(Saved entries)

****

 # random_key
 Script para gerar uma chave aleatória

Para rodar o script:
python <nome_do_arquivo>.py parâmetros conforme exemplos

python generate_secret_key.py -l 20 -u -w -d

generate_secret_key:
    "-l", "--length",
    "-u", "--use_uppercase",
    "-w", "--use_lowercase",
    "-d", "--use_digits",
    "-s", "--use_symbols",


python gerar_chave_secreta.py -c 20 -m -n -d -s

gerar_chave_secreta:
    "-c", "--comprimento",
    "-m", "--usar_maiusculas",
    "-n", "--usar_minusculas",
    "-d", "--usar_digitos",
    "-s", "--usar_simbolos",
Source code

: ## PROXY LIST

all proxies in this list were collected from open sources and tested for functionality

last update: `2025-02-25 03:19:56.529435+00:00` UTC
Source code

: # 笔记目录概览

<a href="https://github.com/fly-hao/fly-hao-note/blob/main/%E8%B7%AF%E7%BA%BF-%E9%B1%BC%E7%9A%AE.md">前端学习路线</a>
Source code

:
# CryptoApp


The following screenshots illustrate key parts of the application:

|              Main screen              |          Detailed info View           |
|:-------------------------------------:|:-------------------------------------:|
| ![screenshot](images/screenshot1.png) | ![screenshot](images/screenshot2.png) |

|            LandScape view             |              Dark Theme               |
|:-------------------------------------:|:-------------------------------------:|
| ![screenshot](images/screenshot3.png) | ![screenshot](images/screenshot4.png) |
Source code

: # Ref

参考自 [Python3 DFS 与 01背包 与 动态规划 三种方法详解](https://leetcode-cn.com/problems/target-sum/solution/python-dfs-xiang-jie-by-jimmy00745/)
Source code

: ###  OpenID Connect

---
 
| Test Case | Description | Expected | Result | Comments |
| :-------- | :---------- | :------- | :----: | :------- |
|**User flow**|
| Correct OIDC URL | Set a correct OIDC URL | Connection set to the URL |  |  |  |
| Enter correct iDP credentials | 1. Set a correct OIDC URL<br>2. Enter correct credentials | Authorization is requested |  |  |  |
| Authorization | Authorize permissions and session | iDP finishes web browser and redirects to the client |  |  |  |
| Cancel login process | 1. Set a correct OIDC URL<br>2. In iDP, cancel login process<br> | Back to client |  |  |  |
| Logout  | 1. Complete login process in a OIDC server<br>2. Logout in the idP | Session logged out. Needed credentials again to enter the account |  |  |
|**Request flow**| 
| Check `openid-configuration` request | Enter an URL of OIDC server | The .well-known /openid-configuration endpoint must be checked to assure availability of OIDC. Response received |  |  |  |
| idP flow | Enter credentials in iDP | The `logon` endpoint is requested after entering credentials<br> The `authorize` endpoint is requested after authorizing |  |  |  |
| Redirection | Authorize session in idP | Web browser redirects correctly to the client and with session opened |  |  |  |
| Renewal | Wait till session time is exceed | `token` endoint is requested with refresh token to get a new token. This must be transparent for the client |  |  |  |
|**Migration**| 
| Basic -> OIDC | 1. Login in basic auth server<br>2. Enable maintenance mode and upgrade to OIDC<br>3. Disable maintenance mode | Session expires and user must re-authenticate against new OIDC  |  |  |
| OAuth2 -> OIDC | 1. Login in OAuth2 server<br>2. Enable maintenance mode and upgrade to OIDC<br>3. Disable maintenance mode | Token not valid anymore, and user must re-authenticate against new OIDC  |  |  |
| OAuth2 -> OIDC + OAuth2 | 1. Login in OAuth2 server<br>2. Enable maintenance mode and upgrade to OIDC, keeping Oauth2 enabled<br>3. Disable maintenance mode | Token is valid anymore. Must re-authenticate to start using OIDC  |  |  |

****

## Instructions for the task
Write out exactly the lines above between the line with "Detailed info View" and the line with "login process |", inclusive, and nothing beyond them.

## Solved exercise
|              Main screen              |          Detailed info View           |
|:-------------------------------------:|:-------------------------------------:|
| ![screenshot](images/screenshot1.png) | ![screenshot](images/screenshot2.png) |

|            LandScape view             |              Dark Theme               |
|:-------------------------------------:|:-------------------------------------:|
| ![screenshot](images/screenshot3.png) | ![screenshot](images/screenshot4.png) |
Source code

: # Ref

参考自 [Python3 DFS 与 01背包 与 动态规划 三种方法详解](https://leetcode-cn.com/problems/target-sum/solution/python-dfs-xiang-jie-by-jimmy00745/)
Source code

: ###  OpenID Connect

---
 
| Test Case | Description | Expected | Result | Comments |
| :-------- | :---------- | :------- | :----: | :------- |
|**User flow**|
| Correct OIDC URL | Set a correct OIDC URL | Connection set to the URL |  |  |  |
| Enter correct iDP credentials | 1. Set a correct OIDC URL<br>2. Enter correct credentials | Authorization is requested |  |  |  |
| Authorization | Authorize permissions and session | iDP finishes web browser and redirects to the client |  |  |  |
| Cancel login process | 1. Set a correct OIDC URL<br>2. In iDP, cancel login process<br> | Back to client |  |  |  |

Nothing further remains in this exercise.